The numbers tell the story India’s officials won’t:
● A press freedom ranking (159th) is now below Pakistan and South Sudan.
● Over 10,000 sedition cases have been filed since 2014, most against activists and students.
● Freedom House reports that India’s government has become the world’s most aggressive democratic regime in demanding content removals, particularly criticism of BJP leadership.
This isn’t just India’s crisis. When the world’s largest democracy abandons free expression, it gives license to dictators everywhere. The tragedy is that India’s founders saw this coming. Ambedkar famously warned that constitutional rights are meaningless without a culture to sustain them—a prophecy now fulfilled as mobs attack comedians while waving the very Constitution they betray.
Kunal Kamra, holding aloft that document at the end of his set, exposed the regime’s hypocrisy: “This book allows me to do what I do. In its framework, we can say anything.”
Yet the same state that sanctimoniously invokes “constitutional values” granted bail to all 12 accused in the Habitat Studio vandalism—including a Shinde faction leader—despite their arrest under non-bailable charges for rioting and destroying Habitat Studio.

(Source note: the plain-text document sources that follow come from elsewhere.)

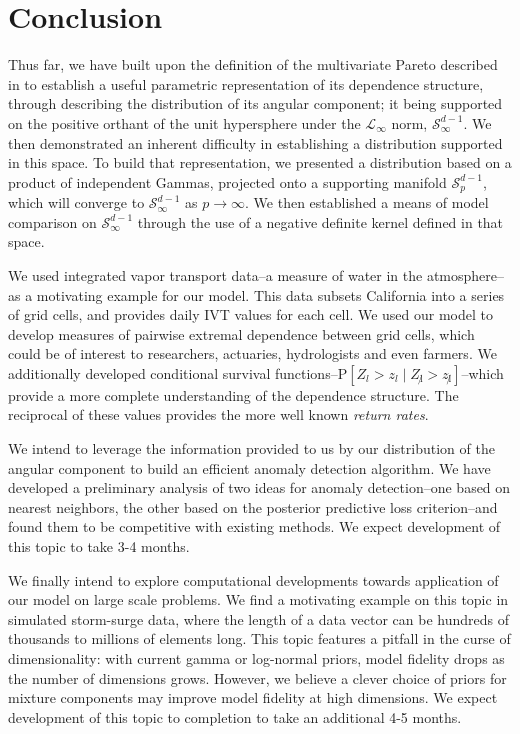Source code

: 
\section{Conclusion}
Thus far, we have built upon the definition of the multivariate Pareto described in \cite{ferreira2014}
  to establish a useful parametric representation of its dependence structure, through describing the distribution of its angular component; it being supported on the positive orthant of the unit 
  hypersphere under the $\mathcal{L}_{\infty}$ norm, $\mathcal{S}_{\infty}^{d-1}$.  We then demonstrated an
  inherent difficulty in establishing a distribution supported in this space.  To build that representation,
  we presented a distribution based on a product of independent Gammas, projected onto a supporting manifold
  $\mathcal{S}_{p}^{d-1}$, which will converge to $\mathcal{S}_{\infty}^{d-1}$ as $p\to\infty$.  We then
  established a means of model comparison on $\mathcal{S}_{\infty}^{d-1}$ through the use of a negative
  definite kernel defined in that space.

We used integrated vapor transport data--a measure of water in the atmosphere--as a motivating example for
  our model.  This data subsets California into a series of grid cells, and provides daily IVT values for
  each cell.  We used our model to develop measures of pairwise extremal dependence between grid cells, which
  could be of interest to researchers, actuaries, hydrologists and even farmers.  We additionally developed
  conditional survival functions--$\text{P}\left[Z_l > z_l\mid Z_{\not l} > z_{\not l}\right]$--which provide a more complete understanding of the dependence structure.  The reciprocal of these values provides the more well known \emph{return rates}.

We intend to leverage the information provided to us by our distribution of the angular component to build
  an efficient anomaly detection algorithm.  We have developed a preliminary analysis of two ideas for
  anomaly detection--one based on nearest neighbors, the other based on the posterior predictive loss criterion--and found them to be competitive with existing methods.  We expect development of this topic to take 3-4 months.

We finally intend to explore computational developments towards application of our model on large scale
  problems.  We find a motivating example on this topic in simulated storm-surge data, where the length of 
  a data vector can be hundreds of thousands to millions of elements long.  This topic features a pitfall in the curse of dimensionality: with current gamma or log-normal priors, model fidelity drops as the number of dimensions grows.  However, we believe a clever choice of priors for mixture components may improve model fidelity at high dimensions.  We expect development of this topic to completion to take an additional 4-5 months.
  
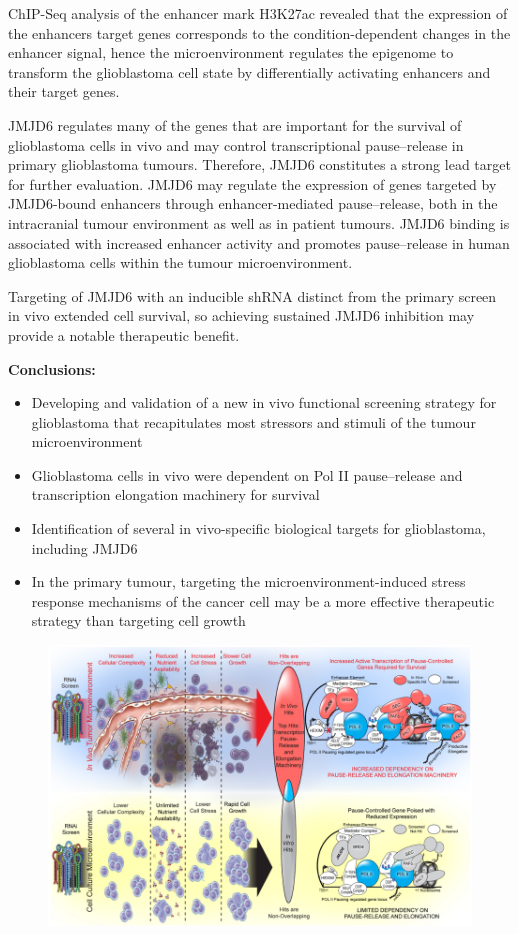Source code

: ChIP-Seq analysis of the enhancer mark H3K27ac revealed that the expression of the enhancers target genes corresponds to the condition-dependent changes in the enhancer signal, hence the microenvironment regulates the epigenome to transform the glioblastoma cell state by differentially activating enhancers and their target genes.

JMJD6 regulates many of the genes that are important for the survival of glioblastoma cells in vivo and may control transcriptional pause–release in primary glioblastoma tumours. Therefore, JMJD6 constitutes a strong lead target for further evaluation. JMJD6 may regulate the expression of genes targeted by JMJD6-bound enhancers through enhancer-mediated pause–release, both in the intracranial tumour environment as well as in patient tumours. JMJD6 binding is associated with increased enhancer activity and promotes pause–release in human glioblastoma cells within the tumour microenvironment.

Targeting of JMJD6 with an inducible shRNA distinct from the primary screen in vivo extended cell survival, so achieving sustained JMJD6 inhibition may provide a notable therapeutic benefit.

\textbf{Conclusions:}
\begin{itemize}
\item Developing and validation of a new in vivo functional screening strategy for glioblastoma that recapitulates most stressors and ­stimuli of the tumour microenvironment
\item Glioblastoma cells in vivo were dependent on Pol II pause–release and transcription elongation machinery for survival
\item Identification of several in vivo-specific biological targets for glioblastoma, including JMJD6
\item In the primary tumour, targeting the microenvironment-induced stress response mechanisms of the cancer cell may be a more effective therapeutic strategy than targeting cell growth
\end{itemize}

\begin{figure}
\centering
\includegraphics[width=\textwidth]{../_resources/RNAi.png}
\caption{}
\end{figure}

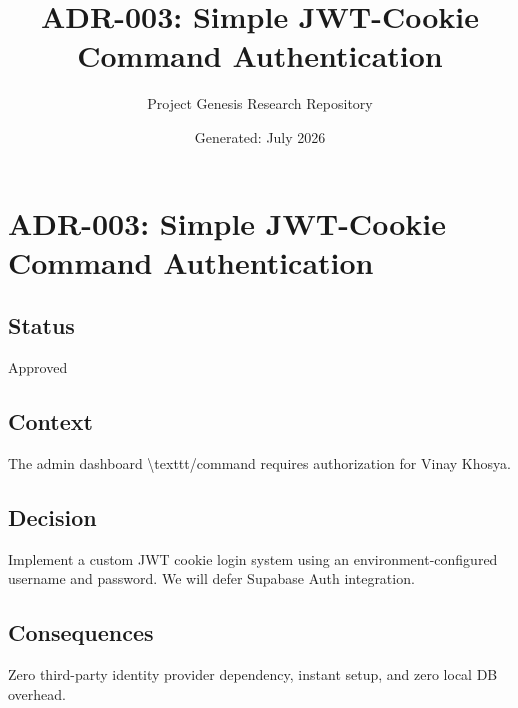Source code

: \documentclass[11pt,a4paper]{article}
\title{\textbf{ADR-003: Simple JWT-Cookie Command Authentication}}
\author{Project Genesis Research Repository}
\date{\small Generated: July 2026}
\begin{document}
\maketitle
\thispagestyle{empty}

\newpage
\section*{ADR-003: Simple JWT-Cookie Command Authentication}

\subsection*{Status}
Approved

\subsection*{Context}
The admin dashboard \textbackslash{}texttt{/command} requires authorization for Vinay Khosya.

\subsection*{Decision}
Implement a custom JWT cookie login system using an environment-configured username and password. We will defer Supabase Auth integration.

\subsection*{Consequences}
Zero third-party identity provider dependency, instant setup, and zero local DB overhead.
\end{document}
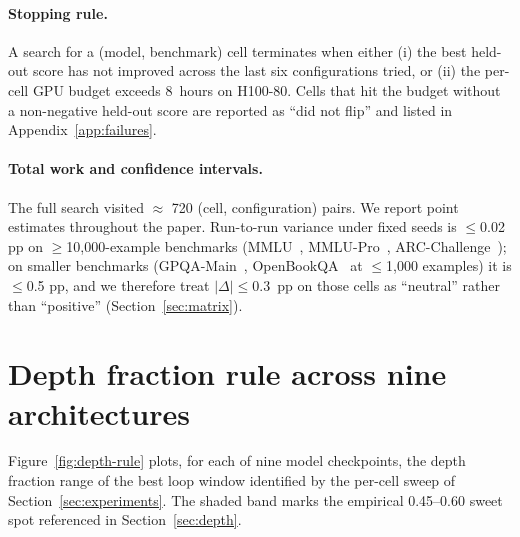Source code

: \paragraph{Stopping rule.} A search for a (model, benchmark) cell terminates when either (i) the best held-out score has not improved across the last six configurations tried, or (ii) the per-cell GPU budget exceeds 8~hours on H100-80. Cells that hit the budget without a non-negative held-out score are reported as ``did not flip'' and listed in Appendix~\ref{app:failures}.

\paragraph{Total work and confidence intervals.} The full search visited $\approx$ 720 (cell, configuration) pairs. We report point estimates throughout the paper. Run-to-run variance under fixed seeds is $\le$0.02 pp on $\ge$10,000-example benchmarks (MMLU~\citep{hendrycks2021mmlu}, MMLU-Pro~\citep{wang2024mmlupro}, ARC-Challenge~\citep{clark2018arc}); on smaller benchmarks (GPQA-Main~\citep{rein2024gpqa}, OpenBookQA~\citep{mihaylov2018obqa} at $\le$1,000 examples) it is $\le$0.5 pp, and we therefore treat $|\Delta| \le 0.3$~pp on those cells as ``neutral'' rather than ``positive'' (Section~\ref{sec:matrix}).

\section{Depth fraction rule across nine architectures}
\label{app:depth-figure}

Figure~\ref{fig:depth-rule} plots, for each of nine model checkpoints, the depth fraction range of the best loop window identified by the per-cell sweep of Section~\ref{sec:experiments}. The shaded band marks the empirical 0.45--0.60 sweet spot referenced in Section~\ref{sec:depth}.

The question isn’t whether India will wake up to the damage, but whether it’ll do so before the last dissenting voice falls silent. Because once a democracy loses the capacity for self-criticism, it’s no longer a democracy at all—just a hollowed-out state going through the motions. As the noose tightens around free speech, we must ask: When journalists are killed with impunity and comics are prosecuted for jokes, what space remains for democratic dissent? The answer, increasingly, appears to be none at all. In the end, the joke isn't Kamra's punchlines—it's the idea that India still values free speech. And that's not funny at all.